> [Activity]: Search the data for the word "getSnapshotBeforeUpdate" and copy each line that has it.

> [Supplied records]:

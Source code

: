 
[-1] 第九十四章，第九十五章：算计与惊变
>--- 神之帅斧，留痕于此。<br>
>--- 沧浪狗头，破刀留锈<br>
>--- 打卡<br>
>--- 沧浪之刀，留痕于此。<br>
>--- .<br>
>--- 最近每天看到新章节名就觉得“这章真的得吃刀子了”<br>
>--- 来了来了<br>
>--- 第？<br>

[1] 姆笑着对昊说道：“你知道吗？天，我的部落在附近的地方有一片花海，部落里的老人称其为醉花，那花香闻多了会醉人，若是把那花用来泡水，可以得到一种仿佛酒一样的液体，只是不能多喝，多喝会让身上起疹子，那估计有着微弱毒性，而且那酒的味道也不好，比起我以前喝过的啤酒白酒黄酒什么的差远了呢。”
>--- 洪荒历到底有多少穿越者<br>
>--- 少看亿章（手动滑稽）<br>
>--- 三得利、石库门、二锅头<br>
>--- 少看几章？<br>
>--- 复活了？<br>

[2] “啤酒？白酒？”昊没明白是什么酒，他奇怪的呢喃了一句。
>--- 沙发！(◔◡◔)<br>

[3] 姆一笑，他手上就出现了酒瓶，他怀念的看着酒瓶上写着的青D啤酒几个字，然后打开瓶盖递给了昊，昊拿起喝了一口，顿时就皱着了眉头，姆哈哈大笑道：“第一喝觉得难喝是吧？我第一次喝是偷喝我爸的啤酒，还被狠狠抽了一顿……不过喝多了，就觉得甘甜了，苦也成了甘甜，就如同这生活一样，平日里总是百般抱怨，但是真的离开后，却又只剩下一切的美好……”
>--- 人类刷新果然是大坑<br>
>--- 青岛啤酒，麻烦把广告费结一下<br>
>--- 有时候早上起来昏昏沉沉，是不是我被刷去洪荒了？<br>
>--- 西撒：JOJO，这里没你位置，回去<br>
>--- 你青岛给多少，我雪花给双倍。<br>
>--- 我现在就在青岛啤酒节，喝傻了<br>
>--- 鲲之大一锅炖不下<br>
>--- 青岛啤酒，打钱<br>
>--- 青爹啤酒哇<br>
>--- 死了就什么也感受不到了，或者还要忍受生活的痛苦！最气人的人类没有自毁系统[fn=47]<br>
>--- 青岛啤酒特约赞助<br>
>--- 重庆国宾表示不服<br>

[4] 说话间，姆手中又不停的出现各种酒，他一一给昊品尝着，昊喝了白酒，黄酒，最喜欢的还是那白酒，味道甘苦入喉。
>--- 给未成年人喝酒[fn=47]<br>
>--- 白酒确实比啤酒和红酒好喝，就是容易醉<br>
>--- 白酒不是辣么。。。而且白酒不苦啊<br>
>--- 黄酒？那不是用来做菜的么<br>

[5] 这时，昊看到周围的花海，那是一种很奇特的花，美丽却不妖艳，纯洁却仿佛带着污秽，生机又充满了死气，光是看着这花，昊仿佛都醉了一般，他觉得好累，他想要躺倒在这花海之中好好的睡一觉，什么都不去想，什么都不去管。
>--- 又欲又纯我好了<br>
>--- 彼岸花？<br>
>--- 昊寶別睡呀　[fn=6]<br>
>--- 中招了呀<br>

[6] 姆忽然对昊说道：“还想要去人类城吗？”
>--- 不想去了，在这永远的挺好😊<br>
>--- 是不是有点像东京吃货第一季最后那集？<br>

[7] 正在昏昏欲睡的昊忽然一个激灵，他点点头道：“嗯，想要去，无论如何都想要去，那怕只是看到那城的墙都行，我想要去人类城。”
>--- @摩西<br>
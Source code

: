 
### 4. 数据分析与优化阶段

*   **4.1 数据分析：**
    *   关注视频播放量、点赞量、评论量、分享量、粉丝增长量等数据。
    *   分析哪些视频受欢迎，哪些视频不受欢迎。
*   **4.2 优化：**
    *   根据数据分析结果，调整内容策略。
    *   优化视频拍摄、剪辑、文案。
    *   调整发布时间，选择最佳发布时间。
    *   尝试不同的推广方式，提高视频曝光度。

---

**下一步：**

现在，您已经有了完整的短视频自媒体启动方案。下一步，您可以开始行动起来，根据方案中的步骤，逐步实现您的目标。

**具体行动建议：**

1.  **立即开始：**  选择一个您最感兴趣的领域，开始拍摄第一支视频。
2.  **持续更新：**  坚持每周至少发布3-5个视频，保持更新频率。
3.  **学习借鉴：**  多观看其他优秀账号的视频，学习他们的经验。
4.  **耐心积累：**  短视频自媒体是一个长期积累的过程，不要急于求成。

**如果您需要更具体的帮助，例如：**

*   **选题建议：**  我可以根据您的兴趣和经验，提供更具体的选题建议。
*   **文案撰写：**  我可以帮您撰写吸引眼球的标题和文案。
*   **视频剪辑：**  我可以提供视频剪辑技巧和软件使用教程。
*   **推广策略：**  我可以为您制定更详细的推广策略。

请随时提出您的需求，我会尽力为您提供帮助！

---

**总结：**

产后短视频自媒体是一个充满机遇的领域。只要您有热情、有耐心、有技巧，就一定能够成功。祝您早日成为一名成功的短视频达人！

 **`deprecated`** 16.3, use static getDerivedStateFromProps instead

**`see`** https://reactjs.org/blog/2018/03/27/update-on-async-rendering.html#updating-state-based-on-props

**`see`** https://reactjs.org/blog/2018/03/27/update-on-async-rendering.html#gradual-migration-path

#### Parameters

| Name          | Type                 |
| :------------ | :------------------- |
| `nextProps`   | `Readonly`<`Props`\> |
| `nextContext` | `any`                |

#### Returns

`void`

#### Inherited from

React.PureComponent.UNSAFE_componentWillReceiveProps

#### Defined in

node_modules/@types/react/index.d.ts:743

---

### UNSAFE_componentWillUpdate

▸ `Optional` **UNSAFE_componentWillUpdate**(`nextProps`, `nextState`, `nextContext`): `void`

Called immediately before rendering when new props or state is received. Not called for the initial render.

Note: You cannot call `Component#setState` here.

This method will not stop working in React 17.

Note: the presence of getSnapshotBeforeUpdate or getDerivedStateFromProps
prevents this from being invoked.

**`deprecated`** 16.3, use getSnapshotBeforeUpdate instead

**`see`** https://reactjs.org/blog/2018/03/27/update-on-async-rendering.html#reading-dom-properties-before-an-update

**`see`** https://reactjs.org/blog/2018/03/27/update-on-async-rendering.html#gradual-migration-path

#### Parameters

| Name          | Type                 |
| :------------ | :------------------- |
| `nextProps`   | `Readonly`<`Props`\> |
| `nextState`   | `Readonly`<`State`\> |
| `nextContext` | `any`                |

> [Result of the exercise]:
Note: the presence of getSnapshotBeforeUpdate or getDerivedStateFromProps
**`deprecated`** 16.3, use getSnapshotBeforeUpdate instead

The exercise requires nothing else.